Fitting 5 folds for each of 30 candidates, totalling 150 fits
Best parameters: {'max_depth': 9, 'max_samples': 0.5, 'n_estimators': 250}
Best score: 0.7037082066869301


#### ---- Feature importances and final accuracy! ----

In [88]:
final_forest = ensemble.RandomForestClassifier(max_depth=best_depth, n_estimators=best_num_trees, max_samples=0.5)
final_forest.fit(all_data, all_labels)


forest_importances = final_forest.feature_importances_.tolist()

print("Random Forest Results: ")
print()

for i in range(len(tree_importances)):
    print(f"Feature importance of {COLUMN_DICT[i]} : {tree_importances[i]}")
    
print()
print(f"Final accuracy of our model across all data: {final_forest.score(all_data, all_labels)}")


Random Forest Results: 

Feature importance of Minutes : 0.27628665004046493
Feature importance of Successful Shots : 0.0
Feature importance of Total Shots : 0.0
Feature importance of 3 Points Succesful : 0.0
Feature importance of Total 3 Points : 0.0
Feature importance of Successful FT : 0.0
Feature importance of Total FT : 0.0
Feature importance of REB : 0.0
Feature importance of AST : 0.08541872635911368
Feature importance of BLK : 0.0
Feature importance of STL : 0.0
Feature importance of PF : 0.0
Feature importance of TO : 0.04144598959531665
Feature importance of PTS : 0.5968486340051048

Final accuracy of our model across all data: 0.8963553530751709


__Data Background__: This data comes from user _Tristan Malherbe_ on __Data.World__. It's a dataset with every single NBA game played by basketball player Stephen Curry from **October of 2009 to October of 2018.** The dataset contains the following information about every game of basketball (all specific stats about Steph Curry only): 
- the date, opposing team, number of minutes Curry played, number of sucessful shots made, number of total shots attempted, number of sucessful 3 pointers, total 3-pointers attempted, sucessful free throws, total attempted free throws, rebounds, assists, blocks, steals, personal fouls, turnovers, total points scored, type of game (reg season, conference), result (win or loss), and the final team scores.

Out of this, we chose to drop the date, opposing team, type of game, and final team score columns.
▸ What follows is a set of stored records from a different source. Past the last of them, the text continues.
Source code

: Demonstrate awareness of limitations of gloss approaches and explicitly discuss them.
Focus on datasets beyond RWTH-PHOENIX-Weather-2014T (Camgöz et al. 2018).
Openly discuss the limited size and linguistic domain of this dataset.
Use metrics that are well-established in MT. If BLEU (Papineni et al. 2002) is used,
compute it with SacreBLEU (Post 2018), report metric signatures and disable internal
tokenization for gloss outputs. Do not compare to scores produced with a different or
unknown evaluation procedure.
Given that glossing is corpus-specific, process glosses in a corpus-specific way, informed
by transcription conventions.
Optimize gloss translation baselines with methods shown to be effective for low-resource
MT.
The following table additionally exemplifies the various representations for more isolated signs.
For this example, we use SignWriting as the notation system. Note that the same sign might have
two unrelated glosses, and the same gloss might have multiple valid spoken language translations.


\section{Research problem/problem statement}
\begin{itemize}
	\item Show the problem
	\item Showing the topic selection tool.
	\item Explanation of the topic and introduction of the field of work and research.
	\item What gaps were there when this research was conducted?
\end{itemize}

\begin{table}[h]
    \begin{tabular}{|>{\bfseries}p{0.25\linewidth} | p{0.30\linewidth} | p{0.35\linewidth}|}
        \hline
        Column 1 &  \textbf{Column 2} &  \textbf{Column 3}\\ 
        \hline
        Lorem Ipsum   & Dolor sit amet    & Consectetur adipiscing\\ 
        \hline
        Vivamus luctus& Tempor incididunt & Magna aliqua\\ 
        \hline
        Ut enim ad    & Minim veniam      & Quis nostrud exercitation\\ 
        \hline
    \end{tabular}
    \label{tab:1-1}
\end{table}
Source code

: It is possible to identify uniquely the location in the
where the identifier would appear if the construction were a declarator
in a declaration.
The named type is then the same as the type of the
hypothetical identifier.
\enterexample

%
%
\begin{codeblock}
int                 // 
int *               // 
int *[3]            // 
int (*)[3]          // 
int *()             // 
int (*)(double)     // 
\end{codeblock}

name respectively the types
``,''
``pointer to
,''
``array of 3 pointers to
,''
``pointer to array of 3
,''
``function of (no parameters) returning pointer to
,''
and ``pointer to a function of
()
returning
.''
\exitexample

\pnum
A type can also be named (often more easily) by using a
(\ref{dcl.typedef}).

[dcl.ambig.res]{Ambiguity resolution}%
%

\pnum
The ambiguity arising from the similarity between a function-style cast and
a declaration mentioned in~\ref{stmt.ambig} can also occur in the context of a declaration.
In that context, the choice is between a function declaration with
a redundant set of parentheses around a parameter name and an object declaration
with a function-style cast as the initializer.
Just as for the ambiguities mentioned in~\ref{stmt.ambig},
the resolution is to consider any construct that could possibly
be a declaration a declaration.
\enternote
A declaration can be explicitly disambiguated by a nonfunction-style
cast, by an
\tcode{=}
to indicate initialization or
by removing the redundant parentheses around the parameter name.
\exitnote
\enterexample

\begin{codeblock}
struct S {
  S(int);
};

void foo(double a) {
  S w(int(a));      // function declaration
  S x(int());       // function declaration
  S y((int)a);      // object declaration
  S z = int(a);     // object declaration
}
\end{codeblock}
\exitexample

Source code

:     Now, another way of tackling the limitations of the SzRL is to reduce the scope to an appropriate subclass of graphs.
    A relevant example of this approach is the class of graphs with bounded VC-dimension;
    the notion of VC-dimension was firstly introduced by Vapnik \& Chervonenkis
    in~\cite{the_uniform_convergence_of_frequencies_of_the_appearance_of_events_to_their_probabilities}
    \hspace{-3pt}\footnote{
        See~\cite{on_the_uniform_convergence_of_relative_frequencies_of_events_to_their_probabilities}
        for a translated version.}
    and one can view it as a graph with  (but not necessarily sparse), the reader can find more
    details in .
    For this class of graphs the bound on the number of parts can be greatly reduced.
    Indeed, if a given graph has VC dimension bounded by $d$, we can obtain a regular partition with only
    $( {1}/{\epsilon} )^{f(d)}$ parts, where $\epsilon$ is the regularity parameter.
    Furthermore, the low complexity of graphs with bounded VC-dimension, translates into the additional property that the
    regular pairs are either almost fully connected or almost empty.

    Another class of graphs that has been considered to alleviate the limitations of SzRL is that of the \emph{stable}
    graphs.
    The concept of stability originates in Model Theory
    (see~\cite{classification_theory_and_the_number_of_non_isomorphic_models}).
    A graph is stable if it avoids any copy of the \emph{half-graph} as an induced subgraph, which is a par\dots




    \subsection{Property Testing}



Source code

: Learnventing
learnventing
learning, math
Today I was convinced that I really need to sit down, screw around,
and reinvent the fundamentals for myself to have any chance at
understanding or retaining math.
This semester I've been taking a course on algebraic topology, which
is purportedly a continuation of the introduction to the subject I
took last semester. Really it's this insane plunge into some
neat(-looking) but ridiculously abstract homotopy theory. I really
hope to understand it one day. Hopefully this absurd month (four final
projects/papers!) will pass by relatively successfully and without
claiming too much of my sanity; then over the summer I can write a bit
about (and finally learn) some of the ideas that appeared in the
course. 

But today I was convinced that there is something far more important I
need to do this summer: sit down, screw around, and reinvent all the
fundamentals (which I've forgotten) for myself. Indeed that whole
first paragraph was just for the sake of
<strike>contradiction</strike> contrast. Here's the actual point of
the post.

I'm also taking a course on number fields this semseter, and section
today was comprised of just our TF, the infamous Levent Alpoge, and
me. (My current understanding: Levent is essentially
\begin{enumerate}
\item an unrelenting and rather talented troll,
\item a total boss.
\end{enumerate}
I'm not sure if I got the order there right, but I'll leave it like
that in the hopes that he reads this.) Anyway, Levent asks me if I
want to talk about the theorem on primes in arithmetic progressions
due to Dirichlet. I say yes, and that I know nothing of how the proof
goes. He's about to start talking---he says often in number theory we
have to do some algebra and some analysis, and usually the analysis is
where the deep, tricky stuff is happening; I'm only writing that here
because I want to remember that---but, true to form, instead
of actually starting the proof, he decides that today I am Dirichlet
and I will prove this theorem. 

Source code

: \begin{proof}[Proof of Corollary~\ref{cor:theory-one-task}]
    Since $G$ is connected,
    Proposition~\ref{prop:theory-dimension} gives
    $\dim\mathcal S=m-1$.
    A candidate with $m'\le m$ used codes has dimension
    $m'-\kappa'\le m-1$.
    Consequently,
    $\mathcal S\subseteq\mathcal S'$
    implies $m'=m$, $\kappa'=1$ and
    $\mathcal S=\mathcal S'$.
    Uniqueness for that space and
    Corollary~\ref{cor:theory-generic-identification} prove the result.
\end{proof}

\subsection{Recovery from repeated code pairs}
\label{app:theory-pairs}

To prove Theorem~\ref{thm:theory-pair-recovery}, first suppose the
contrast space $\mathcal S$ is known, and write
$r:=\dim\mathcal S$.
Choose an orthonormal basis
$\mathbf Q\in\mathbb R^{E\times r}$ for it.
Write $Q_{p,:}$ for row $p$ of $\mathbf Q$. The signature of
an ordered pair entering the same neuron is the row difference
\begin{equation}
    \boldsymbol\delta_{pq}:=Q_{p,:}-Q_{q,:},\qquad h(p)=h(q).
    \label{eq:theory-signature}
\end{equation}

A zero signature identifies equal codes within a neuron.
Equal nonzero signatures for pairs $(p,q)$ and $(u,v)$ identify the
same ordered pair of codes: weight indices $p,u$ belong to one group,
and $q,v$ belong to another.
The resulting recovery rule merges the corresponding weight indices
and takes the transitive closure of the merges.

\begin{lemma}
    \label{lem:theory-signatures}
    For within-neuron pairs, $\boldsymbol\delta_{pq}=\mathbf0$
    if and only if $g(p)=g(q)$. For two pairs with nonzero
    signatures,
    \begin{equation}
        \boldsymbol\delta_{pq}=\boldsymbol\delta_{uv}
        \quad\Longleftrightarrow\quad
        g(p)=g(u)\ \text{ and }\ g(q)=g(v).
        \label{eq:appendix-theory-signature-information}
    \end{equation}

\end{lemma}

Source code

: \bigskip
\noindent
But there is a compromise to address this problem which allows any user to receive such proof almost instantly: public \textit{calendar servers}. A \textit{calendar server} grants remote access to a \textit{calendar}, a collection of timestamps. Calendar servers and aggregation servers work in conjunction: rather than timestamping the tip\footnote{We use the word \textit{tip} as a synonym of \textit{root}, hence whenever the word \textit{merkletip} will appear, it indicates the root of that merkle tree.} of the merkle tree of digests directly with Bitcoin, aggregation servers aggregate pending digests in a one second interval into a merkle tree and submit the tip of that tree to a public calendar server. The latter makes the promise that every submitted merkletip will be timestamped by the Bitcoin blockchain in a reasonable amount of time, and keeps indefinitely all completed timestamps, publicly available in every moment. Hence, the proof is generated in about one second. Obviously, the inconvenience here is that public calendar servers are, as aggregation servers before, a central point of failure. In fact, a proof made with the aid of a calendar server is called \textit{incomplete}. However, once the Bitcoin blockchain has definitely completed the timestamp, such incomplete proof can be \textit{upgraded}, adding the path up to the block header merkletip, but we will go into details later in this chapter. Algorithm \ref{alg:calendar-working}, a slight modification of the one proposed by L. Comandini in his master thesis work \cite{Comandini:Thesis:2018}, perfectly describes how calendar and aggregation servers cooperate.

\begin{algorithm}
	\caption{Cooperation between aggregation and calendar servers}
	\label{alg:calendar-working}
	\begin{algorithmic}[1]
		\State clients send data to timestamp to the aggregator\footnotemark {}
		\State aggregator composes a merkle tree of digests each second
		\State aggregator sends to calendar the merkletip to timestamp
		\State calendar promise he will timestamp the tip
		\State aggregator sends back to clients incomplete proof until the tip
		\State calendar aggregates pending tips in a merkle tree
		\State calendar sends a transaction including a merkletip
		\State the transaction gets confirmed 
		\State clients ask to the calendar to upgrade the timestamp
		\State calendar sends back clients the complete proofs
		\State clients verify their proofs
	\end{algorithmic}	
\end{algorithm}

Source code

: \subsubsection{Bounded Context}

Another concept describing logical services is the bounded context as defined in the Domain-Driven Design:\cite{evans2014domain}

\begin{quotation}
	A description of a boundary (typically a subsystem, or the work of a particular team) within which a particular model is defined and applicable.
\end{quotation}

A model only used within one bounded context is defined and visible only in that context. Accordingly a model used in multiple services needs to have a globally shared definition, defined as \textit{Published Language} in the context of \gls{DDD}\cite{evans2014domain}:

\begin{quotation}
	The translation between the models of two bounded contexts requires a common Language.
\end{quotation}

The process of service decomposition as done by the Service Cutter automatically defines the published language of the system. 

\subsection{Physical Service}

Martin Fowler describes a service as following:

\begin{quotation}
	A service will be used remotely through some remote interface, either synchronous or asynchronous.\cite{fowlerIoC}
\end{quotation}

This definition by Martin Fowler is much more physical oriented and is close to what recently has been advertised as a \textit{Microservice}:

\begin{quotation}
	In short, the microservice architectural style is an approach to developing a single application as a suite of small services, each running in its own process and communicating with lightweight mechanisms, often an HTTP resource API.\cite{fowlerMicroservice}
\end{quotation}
The rest were used as features, and the result (Win or Loss) is what we were trying to predict. 

__Motivation__: NBA superstars like Steph Curry are often perceived as the primary drivers behind their basketball teams: if the team wins, it's because people think the superstar had a hot game and carried. If the team loses, people believe it's because the player underperformed and let the team down. We wanted to see how strongly we could predict the outcome of a basketball match by only looking at Curry's performance throughout a game. His contract is worth a LOT of money: is that money well-earned?